Em termos práticos, a decisão do CNJ não cria novas obrigações aos tribunais; trata-se de um mecanismo de reconhecimento e difusão. Porém, a configuração dos critérios e a visibilidade conferida podem incentivar alinhamentos de políticas internas às diretrizes centrais, pela via da legitimidade pública e da reputação institucional.
Base normativa e precedentes
- Art. 37, CF/88 — princípio da eficiência e diretrizes da administração pública aplicáveis à gestão de pessoas.
- Resolução CNJ n. 240/2016 — institui a Política Nacional de Gestão de Pessoas no Poder Judiciário, eixo normativo que fundamenta a premiação.
- Normas regimentais internas do CNJ — regras sobre editais e premiações (aplicáveis à operacionalização do processo seletivo).

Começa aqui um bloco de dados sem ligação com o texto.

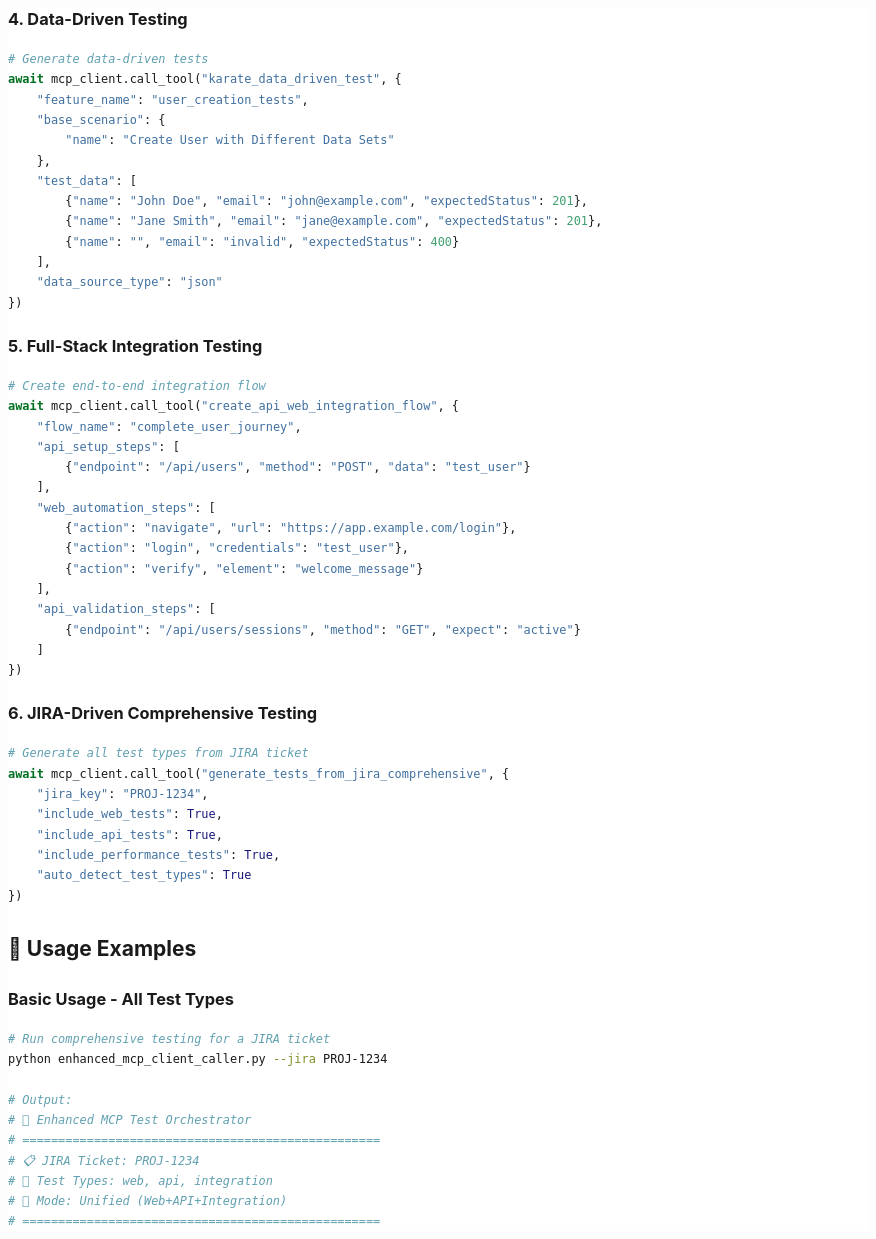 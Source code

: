 ### **4. Data-Driven Testing**
```python
# Generate data-driven tests
await mcp_client.call_tool("karate_data_driven_test", {
    "feature_name": "user_creation_tests",
    "base_scenario": {
        "name": "Create User with Different Data Sets"
    },
    "test_data": [
        {"name": "John Doe", "email": "john@example.com", "expectedStatus": 201},
        {"name": "Jane Smith", "email": "jane@example.com", "expectedStatus": 201},
        {"name": "", "email": "invalid", "expectedStatus": 400}
    ],
    "data_source_type": "json"
})
```

### **5. Full-Stack Integration Testing**
```python
# Create end-to-end integration flow
await mcp_client.call_tool("create_api_web_integration_flow", {
    "flow_name": "complete_user_journey",
    "api_setup_steps": [
        {"endpoint": "/api/users", "method": "POST", "data": "test_user"}
    ],
    "web_automation_steps": [
        {"action": "navigate", "url": "https://app.example.com/login"},
        {"action": "login", "credentials": "test_user"},
        {"action": "verify", "element": "welcome_message"}
    ],
    "api_validation_steps": [
        {"endpoint": "/api/users/sessions", "method": "GET", "expect": "active"}
    ]
})
```

### **6. JIRA-Driven Comprehensive Testing**
```python
# Generate all test types from JIRA ticket
await mcp_client.call_tool("generate_tests_from_jira_comprehensive", {
    "jira_key": "PROJ-1234",
    "include_web_tests": True,
    "include_api_tests": True,
    "include_performance_tests": True,
    "auto_detect_test_types": True
})
```

## 🎯 **Usage Examples**

### **Basic Usage - All Test Types**
```bash
# Run comprehensive testing for a JIRA ticket
python enhanced_mcp_client_caller.py --jira PROJ-1234

# Output:
# 🚀 Enhanced MCP Test Orchestrator
# ==================================================
# 📋 JIRA Ticket: PROJ-1234
# 🧪 Test Types: web, api, integration
# 🔧 Mode: Unified (Web+API+Integration)
# ==================================================
``` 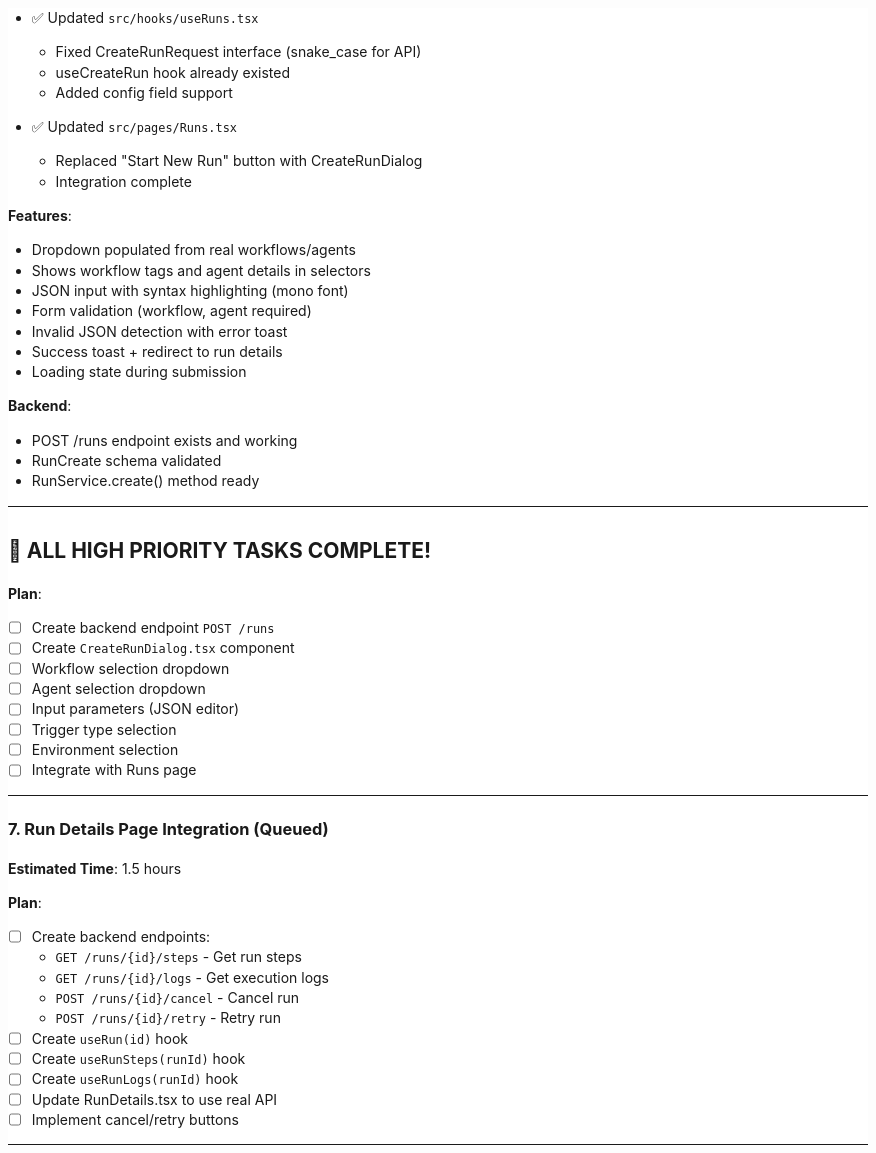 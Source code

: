 - ✅ Updated `src/hooks/useRuns.tsx`
  - Fixed CreateRunRequest interface (snake_case for API)
  - useCreateRun hook already existed
  - Added config field support

- ✅ Updated `src/pages/Runs.tsx`
  - Replaced "Start New Run" button with CreateRunDialog
  - Integration complete

**Features**:
- Dropdown populated from real workflows/agents
- Shows workflow tags and agent details in selectors
- JSON input with syntax highlighting (mono font)
- Form validation (workflow, agent required)
- Invalid JSON detection with error toast
- Success toast + redirect to run details
- Loading state during submission

**Backend**:
- POST /runs endpoint exists and working
- RunCreate schema validated
- RunService.create() method ready

---

## 🎉 ALL HIGH PRIORITY TASKS COMPLETE!

**Plan**:
- [ ] Create backend endpoint `POST /runs`
- [ ] Create `CreateRunDialog.tsx` component
- [ ] Workflow selection dropdown
- [ ] Agent selection dropdown
- [ ] Input parameters (JSON editor)
- [ ] Trigger type selection
- [ ] Environment selection
- [ ] Integrate with Runs page

---

### 7. **Run Details Page Integration** (Queued)

**Estimated Time**: 1.5 hours

**Plan**:
- [ ] Create backend endpoints:
  - `GET /runs/{id}/steps` - Get run steps
  - `GET /runs/{id}/logs` - Get execution logs
  - `POST /runs/{id}/cancel` - Cancel run
  - `POST /runs/{id}/retry` - Retry run
- [ ] Create `useRun(id)` hook
- [ ] Create `useRunSteps(runId)` hook
- [ ] Create `useRunLogs(runId)` hook
- [ ] Update RunDetails.tsx to use real API
- [ ] Implement cancel/retry buttons

--- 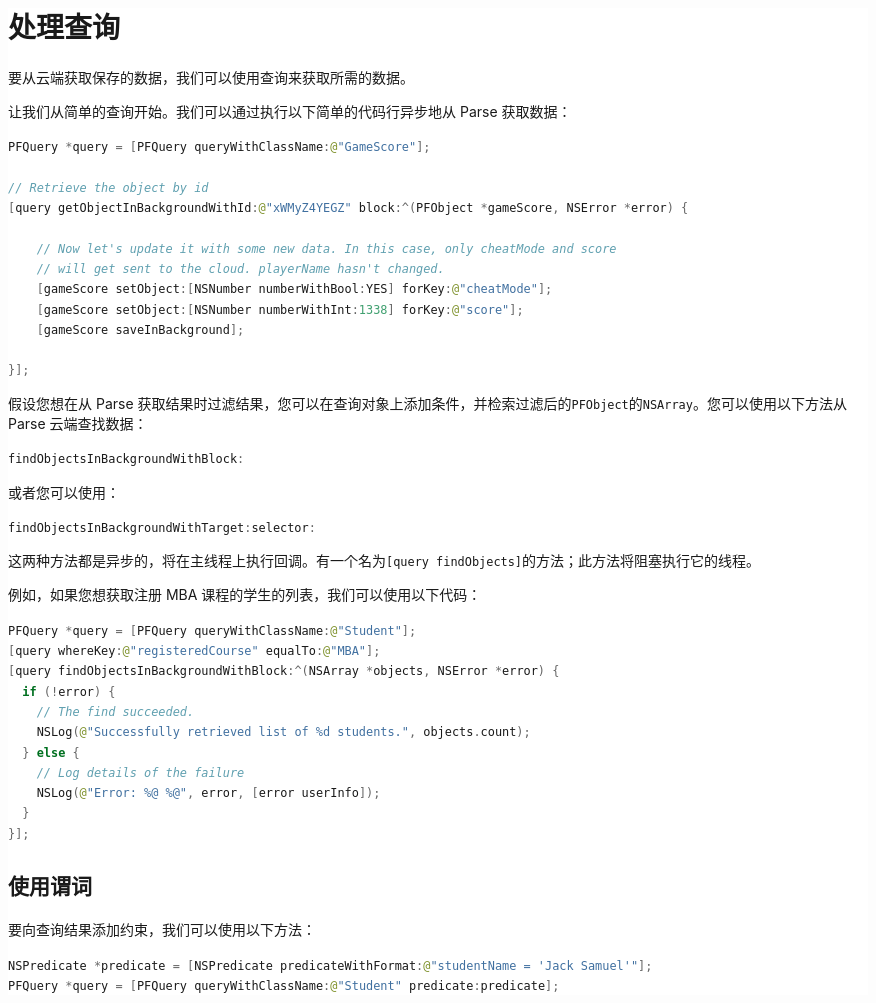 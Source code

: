 # 处理查询

要从云端获取保存的数据，我们可以使用查询来获取所需的数据。

让我们从简单的查询开始。我们可以通过执行以下简单的代码行异步地从 Parse 获取数据：

```swift
PFQuery *query = [PFQuery queryWithClassName:@"GameScore"];

// Retrieve the object by id
[query getObjectInBackgroundWithId:@"xWMyZ4YEGZ" block:^(PFObject *gameScore, NSError *error) {

    // Now let's update it with some new data. In this case, only cheatMode and score
    // will get sent to the cloud. playerName hasn't changed.
    [gameScore setObject:[NSNumber numberWithBool:YES] forKey:@"cheatMode"];
    [gameScore setObject:[NSNumber numberWithInt:1338] forKey:@"score"];
    [gameScore saveInBackground];

}];
```

假设您想在从 Parse 获取结果时过滤结果，您可以在查询对象上添加条件，并检索过滤后的`PFObject`的`NSArray`。您可以使用以下方法从 Parse 云端查找数据：

```swift
findObjectsInBackgroundWithBlock: 
```

或者您可以使用：

```swift
findObjectsInBackgroundWithTarget:selector:
```

这两种方法都是异步的，将在主线程上执行回调。有一个名为`[query findObjects]`的方法；此方法将阻塞执行它的线程。

例如，如果您想获取注册 MBA 课程的学生的列表，我们可以使用以下代码：

```swift
PFQuery *query = [PFQuery queryWithClassName:@"Student"];
[query whereKey:@"registeredCourse" equalTo:@"MBA"];
[query findObjectsInBackgroundWithBlock:^(NSArray *objects, NSError *error) {
  if (!error) {
    // The find succeeded.
    NSLog(@"Successfully retrieved list of %d students.", objects.count);
  } else {
    // Log details of the failure
    NSLog(@"Error: %@ %@", error, [error userInfo]);
  }
}];
```

## 使用谓词

要向查询结果添加约束，我们可以使用以下方法：

```swift
NSPredicate *predicate = [NSPredicate predicateWithFormat:@"studentName = 'Jack Samuel'"];
PFQuery *query = [PFQuery queryWithClassName:@"Student" predicate:predicate];
```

- Jurisprudência consolidada do tribunal — entendimento do CNJ e do STF sobre a compatibilidade entre autonomia administrativa dos tribunais e diretrizes nacionais de coordenação (no plano interpretativo).
Impacto prático
- Para gestores e tribunais: o edital oferece um incentivo formal para documentar, mensurar e divulgar programas e projetos de gestão de pessoas, o que pode facilitar obtenção de recursos, parcerias e maior adesão interna.

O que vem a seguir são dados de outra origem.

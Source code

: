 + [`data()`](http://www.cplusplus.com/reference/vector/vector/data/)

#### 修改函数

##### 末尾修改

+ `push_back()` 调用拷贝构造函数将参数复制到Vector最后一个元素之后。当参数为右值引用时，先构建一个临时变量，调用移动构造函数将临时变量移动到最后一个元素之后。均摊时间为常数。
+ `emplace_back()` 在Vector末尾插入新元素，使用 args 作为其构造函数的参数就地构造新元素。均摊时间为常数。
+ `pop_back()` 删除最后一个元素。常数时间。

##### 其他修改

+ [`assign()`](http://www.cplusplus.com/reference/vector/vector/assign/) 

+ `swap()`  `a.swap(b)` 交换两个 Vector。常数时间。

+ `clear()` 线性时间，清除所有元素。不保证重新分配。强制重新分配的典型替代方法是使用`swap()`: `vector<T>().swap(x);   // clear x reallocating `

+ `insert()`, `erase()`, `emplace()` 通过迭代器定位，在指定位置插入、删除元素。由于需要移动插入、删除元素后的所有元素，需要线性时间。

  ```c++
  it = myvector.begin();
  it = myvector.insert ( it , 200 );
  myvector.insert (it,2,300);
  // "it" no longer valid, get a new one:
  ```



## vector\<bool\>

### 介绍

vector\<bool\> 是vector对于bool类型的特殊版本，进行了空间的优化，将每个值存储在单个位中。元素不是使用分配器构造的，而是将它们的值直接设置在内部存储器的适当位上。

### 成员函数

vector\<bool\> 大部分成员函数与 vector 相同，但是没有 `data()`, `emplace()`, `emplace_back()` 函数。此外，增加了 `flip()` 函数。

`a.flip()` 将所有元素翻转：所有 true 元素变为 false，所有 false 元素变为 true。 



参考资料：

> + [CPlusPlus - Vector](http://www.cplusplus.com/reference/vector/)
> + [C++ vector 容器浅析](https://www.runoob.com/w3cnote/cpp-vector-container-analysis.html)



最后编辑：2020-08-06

- Para advogados e consultores em gestão pública: abre espaço para prestação de serviços técnicos especializados em avaliação de impacto, modelagem de indicadores e apoio à replicação de práticas vencedoras.
- Para servidores e lideranças locais: as iniciativas contempladas terão visibilidade nacional, o que tende a valorizar competências gerenciais e práticas de gestão de talentos dentro dos órgãos.
- Para o funcionamento do Judiciário: maior circulação de práticas comprovadamente eficazes pode aprimorar produtividade, bem-estar no trabalho e a integração de tecnolo-gias (inclusive IA) com foco em proteção ao servidor e ao jurisdicionado.
- Para políticas públicas: a publicação de um caderno de práticas amplia o repertório de soluções testadas, reduzindo custos de experimentação e facilitando adoção por tribunais de menor porte.
O que observar
- Critérios de elegibilidade e comprovação: a exigência de implementação mínima de um ano impõe que as práticas apresentem resultados mensuráveis; atenção ao arcabouço probatório exigido pelo edital para evitar desclassificação.
- Risco de conformismo: há risco de que tribunais ajustem iniciativas apenas para atender critérios de premiação (eficiência e replicação), sacrificando adaptações locais necessárias; gestores devem preservar análise de custo-benefício contextual.
- Modalidade de avaliação e transparência: acompanhar a composição do corpo avaliador e os critérios de pontuação é essencial para contestar resultados, se necessário, por meio de recursos administrativos previstos no edital.
- Potencial de modulação de efeitos: embora seja instrumento de divulgação, a premiação pode, indiretamente, orientar práticas de gestão e contratações; tribunais devem avaliar compatibilidade com normativas orçamentárias e estatutárias internas.
- Continuidade e mensuração longitudinal: para que a iniciativa gere efeitos perenes, será importante que o CNJ acompanhe indicadores de longo prazo e promova atualizações metodológicas no edital futuro.
Em suma, a 2ª Premiação de Práticas em Gestão de Pessoas do Poder Judiciário é uma ferramenta institucional de difusão de inovações administrativas alinhadas à Política Nacional de Gestão de Pessoas. Para gestores e operadores do Direito, representa oportunidade de consolidar evidências, obter reconhecimento e influenciar agendas locais de modernização administrativa, desde que observadas a robustez da comprovação e a adequação às normas constitucionais e regimentais aplicáveis.